# ASSIGNMENT
Repeat the data exactly. Pictures stay out.
_ _ _ _ _
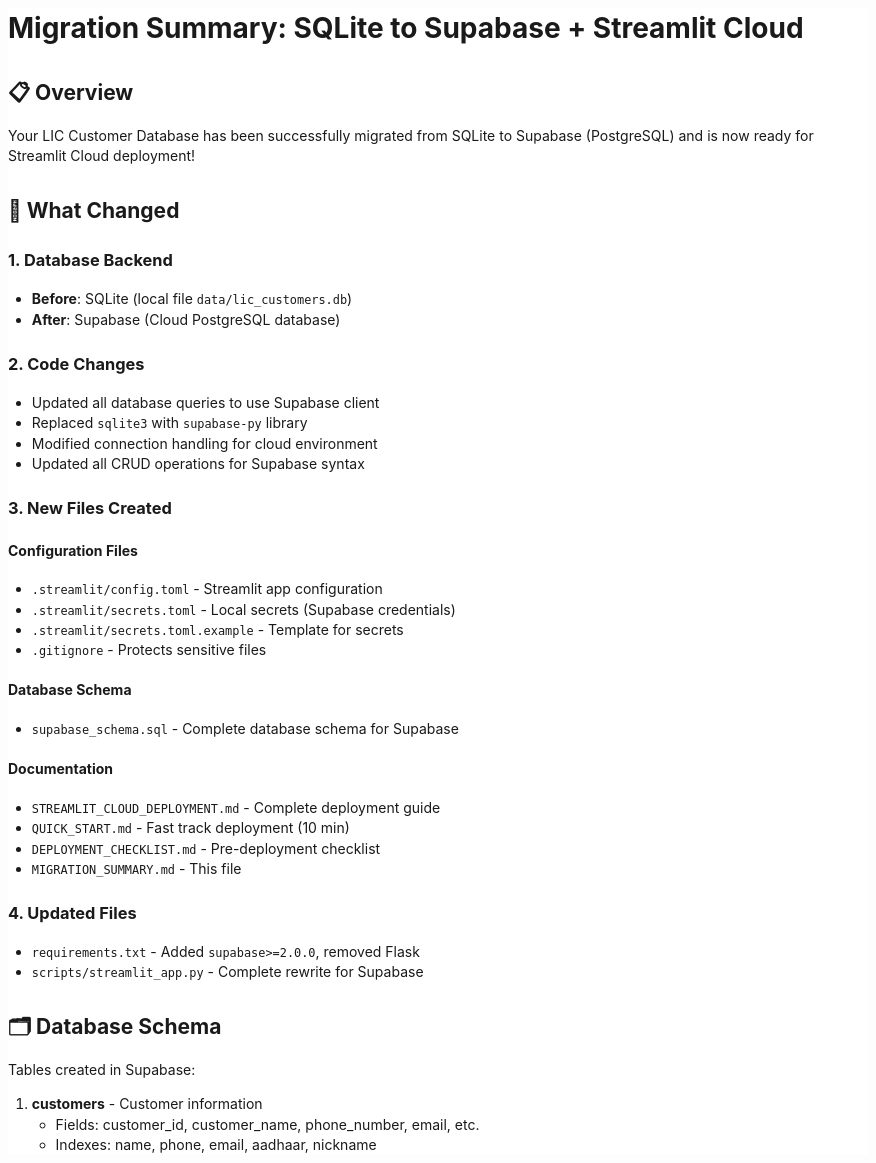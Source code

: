 # Migration Summary: SQLite to Supabase + Streamlit Cloud

## 📋 Overview

Your LIC Customer Database has been successfully migrated from SQLite to Supabase (PostgreSQL) and is now ready for Streamlit Cloud deployment!

## 🔄 What Changed

### 1. Database Backend
- **Before**: SQLite (local file `data/lic_customers.db`)
- **After**: Supabase (Cloud PostgreSQL database)

### 2. Code Changes
- Updated all database queries to use Supabase client
- Replaced `sqlite3` with `supabase-py` library
- Modified connection handling for cloud environment
- Updated all CRUD operations for Supabase syntax

### 3. New Files Created

#### Configuration Files
- `.streamlit/config.toml` - Streamlit app configuration
- `.streamlit/secrets.toml` - Local secrets (Supabase credentials)
- `.streamlit/secrets.toml.example` - Template for secrets
- `.gitignore` - Protects sensitive files

#### Database Schema
- `supabase_schema.sql` - Complete database schema for Supabase

#### Documentation
- `STREAMLIT_CLOUD_DEPLOYMENT.md` - Complete deployment guide
- `QUICK_START.md` - Fast track deployment (10 min)
- `DEPLOYMENT_CHECKLIST.md` - Pre-deployment checklist
- `MIGRATION_SUMMARY.md` - This file

### 4. Updated Files
- `requirements.txt` - Added `supabase>=2.0.0`, removed Flask
- `scripts/streamlit_app.py` - Complete rewrite for Supabase

## 🗂️ Database Schema

Tables created in Supabase:

1. **customers** - Customer information
   - Fields: customer_id, customer_name, phone_number, email, etc.
   - Indexes: name, phone, email, aadhaar, nickname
_ _ _ _ _
# THE ANSWER
Source code

: # Migration Summary: SQLite to Supabase + Streamlit Cloud

## 📋 Overview

Your LIC Customer Database has been successfully migrated from SQLite to Supabase (PostgreSQL) and is now ready for Streamlit Cloud deployment!

## 🔄 What Changed

### 1. Database Backend
- **Before**: SQLite (local file `data/lic_customers.db`)
- **After**: Supabase (Cloud PostgreSQL database)

### 2. Code Changes
- Updated all database queries to use Supabase client
- Replaced `sqlite3` with `supabase-py` library
- Modified connection handling for cloud environment
- Updated all CRUD operations for Supabase syntax

### 3. New Files Created

#### Configuration Files
- `.streamlit/config.toml` - Streamlit app configuration
- `.streamlit/secrets.toml` - Local secrets (Supabase credentials)
- `.streamlit/secrets.toml.example` - Template for secrets
- `.gitignore` - Protects sensitive files

#### Database Schema
- `supabase_schema.sql` - Complete database schema for Supabase

#### Documentation
- `STREAMLIT_CLOUD_DEPLOYMENT.md` - Complete deployment guide
- `QUICK_START.md` - Fast track deployment (10 min)
- `DEPLOYMENT_CHECKLIST.md` - Pre-deployment checklist
- `MIGRATION_SUMMARY.md` - This file

### 4. Updated Files
- `requirements.txt` - Added `supabase>=2.0.0`, removed Flask
- `scripts/streamlit_app.py` - Complete rewrite for Supabase

## 🗂️ Database Schema

Tables created in Supabase:

1. **customers** - Customer information
   - Fields: customer_id, customer_name, phone_number, email, etc.
   - Indexes: name, phone, email, aadhaar, nickname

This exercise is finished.